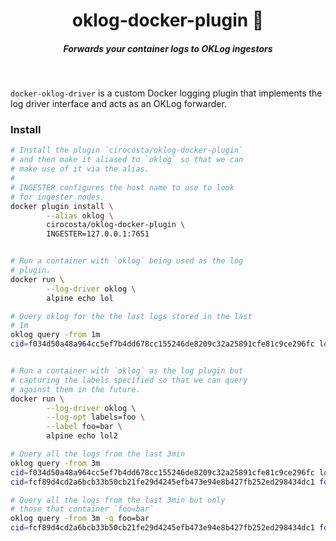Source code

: <h1 align="center">oklog-docker-plugin 📝 </h1>

<h5 align="center">Forwards your container logs to OKLog ingestors</h5>

<br/>

`docker-oklog-driver` is a custom Docker logging plugin that implements the log driver interface and acts as an OKLog forwarder.

### Install

```sh
# Install the plugin `cirocosta/oklog-docker-plugin`
# and then make it aliased to `oklog` so that we can
# make use of it via the alias.
#
# INGESTER configures the host name to use to look 
# for ingester nodes.
docker plugin install \
        --alias oklog \
        cirocosta/oklog-docker-plugin \
        INGESTER=127.0.0.1:7651


# Run a container with `oklog` being used as the log
# plugin. 
docker run \
        --log-driver oklog \
        alpine echo lol

# Query oklog for the the last logs stored in the last
# 1m
oklog query -from 1m
cid=f034d50a48a964cc5ef7b4dd678cc155246de8209c32a25891cfe81c9ce296fc lol


# Run a container with `oklog` as the log plugin but
# capturing the labels specified so that we can query
# against them in the future.
docker run \
        --log-driver oklog \
        --log-opt labels=foo \
        --label foo=bar \
        alpine echo lol2

# Query all the logs from the last 3min
oklog query -from 3m
cid=f034d50a48a964cc5ef7b4dd678cc155246de8209c32a25891cfe81c9ce296fc lol
cid=fcf89d4cd2a6bcb33b50cb21fe29d4245efb473e94e8b427fb252ed298434dc1 foo=bar lol2

# Query all the logs from the last 3min but only
# those that container `foo=bar`
oklog query -from 3m -q foo=bar
cid=fcf89d4cd2a6bcb33b50cb21fe29d4245efb473e94e8b427fb252ed298434dc1 foo=bar lol2
```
☆ ☆ ☆
Where in the records does the word "cirocosta" appear? Copy each line that holds it.

# Install the plugin `cirocosta/oklog-docker-plugin`
        cirocosta/oklog-docker-plugin \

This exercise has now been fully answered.